The Ambassadors tell me that students don’t know anything about our Hall of Fame. Apparently all those photos in BA 2 don’t capture the imagination of people studying for an exam or waiting to see someone in the Office of Professional Development. That’s a shame: One of the primary purposes of the Hall of Fame is to show students what is possible and inspire them to “get to the one.” So, we’ve cooked up a way to give some engaging students a chance to get out of their comfort zones, earn a seat at the table and have a conversation with a Hall of Fame member.
A look at the numbers gives you a sense of the opportunity. The college has more than 50,000 alumni. Just 65 are in the Hall of Fame. It is a very exclusive club. One of the best aspects of my job is that I get to interact with this highly accomplished group on a regular basis. These are people who have had a wide variety of experiences and have gained unusual perspectives on all sorts of things. I learn something new every time I talk to one of them and because most Knights weren’t born into a life of privilege, they tend to remember where they came from and remain approachable. The key to engaging them is to come with good questions. Having a few good questions shows that you are both prepared and interesting–prerequisites for accomplished people to give you some of their valuable time.

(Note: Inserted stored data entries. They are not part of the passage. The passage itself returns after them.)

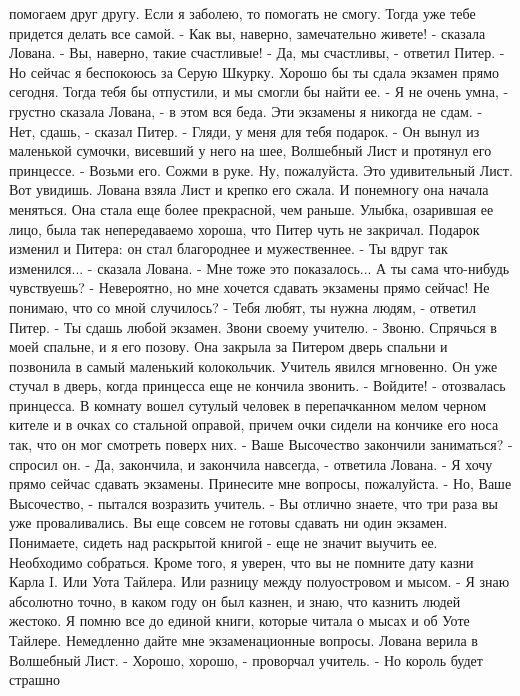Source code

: помогаем друг другу. Если я заболею, то помогать не смогу. Тогда уже 
тебе придется делать все самой.
    - Как вы, наверно, замечательно живете! - сказала Лована. - Вы, 
наверно, такие счастливые!
    - Да, мы счастливы, - ответил Питер. - Но сейчас я беспокоюсь за 
Серую Шкурку. Хорошо бы ты сдала экзамен прямо сегодня. Тогда тебя бы 
отпустили, и мы смогли бы найти ее.
    - Я не очень умна, - грустно сказала Лована, - в этом вся беда. 
Эти экзамены я никогда не сдам.
    - Нет, сдашь, - сказал Питер. - Гляди, у меня для тебя подарок. - 
Он вынул из маленькой сумочки, висевший у него на шее, Волшебный Лист 
и протянул его принцессе. - Возьми его. Сожми в руке. Ну, пожалуйста. 
Это удивительный Лист. Вот увидишь.
    Лована взяла Лист и крепко его сжала. И понемногу она начала 
меняться. Она стала еще более прекрасной, чем раньше. Улыбка, 
озарившая ее лицо, была так непередаваемо хороша, что Питер чуть не 
закричал.
    Подарок изменил и Питера: он стал благороднее и мужественнее.
    - Ты вдруг так изменился... - сказала Лована.
    - Мне тоже это показалось... А ты сама что-нибудь чувствуешь?
    - Невероятно, но мне хочется сдавать экзамены прямо сейчас! Не 
понимаю, что со мной случилось?
    - Тебя любят, ты нужна людям, - ответил Питер. - Ты сдашь любой 
экзамен. Звони своему учителю.
    - Звоню. Спрячься в моей спальне, и я его позову.
    Она закрыла за Питером дверь спальни и позвонила в самый маленький 
колокольчик. Учитель явился мгновенно. Он уже стучал в дверь, когда 
принцесса еще не кончила звонить.
    - Войдите! - отозвалась принцесса. В комнату вошел сутулый человек 
в перепачканном мелом черном кителе и в очках со стальной оправой, 
причем очки сидели на кончике его носа так, что он мог смотреть поверх 
них.
    - Ваше Высочество закончили заниматься? - спросил он.
    - Да, закончила, и закончила навсегда, - ответила Лована. - Я хочу 
прямо сейчас сдавать экзамены. Принесите мне вопросы, пожалуйста.
    - Но, Ваше Высочество, - пытался возразить учитель. - Вы отлично 
знаете, что три раза вы уже проваливались. Вы еще совсем не готовы 
сдавать ни один экзамен. Понимаете, сидеть над раскрытой книгой - еще 
не значит выучить ее. Необходимо собраться. Кроме того, я уверен, что 
вы не помните дату казни Карла I. Или Уота Тайлера. Или разницу между 
полуостровом и мысом.
    - Я знаю абсолютно точно, в каком году он был казнен, и знаю, что 
казнить людей жестоко. Я помню все до единой книги, которые читала о 
мысах и об Уоте Тайлере. Немедленно дайте мне экзаменационные вопросы.
    Лована верила в Волшебный Лист.
    - Хорошо, хорошо, - проворчал учитель. - Но король будет страшно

So on February 26th at Rosen Shingle Creek, most of our Hall of Fame members will be in attendance as we induct three more alums into their ranks. Information on the evening can be found by clicking here. As a current student, you can be part of this event by coming up with three great questions you would ask one of those 65 alums at the event. You can view the detailed rules for the contest on our website, but the bottom line is: Impress us with your questions.
Hints: (1) Google a few Hall of Famers. (2) Questions like: “How did you become so successful?” “What advice do you have for people just starting out?” Or “what would you do over again?”….. make me yawn: they don’t require any homework and don’t give me any reason to believe you are interesting. On second thought, these questions annoy me. (3) Questions like: “Mr. Horton, what was the most positive thing you took away from your Enron experience that shaped how you lead today?” (Sorry, Stan can’t attend this year) or “What is going to be the next big thing in your industry and how is that going to impact people pursuing a career in your industry?”…. are much better questions, but these are just examples. The more original you are, the better.
We expect 30 to 35 Hall of Fame attendees that night. We won’t match them with more than one deserving student each, but that means there could be as many as 35 winners. If you do win, we are going to want to know what you learned by having that seat at the table. So, listen carefully.
Good luck. The Hall of Fame is a very fun event. 600 people will be there. Even Lonny attends. A group of engaging students asking questions will make the night even better.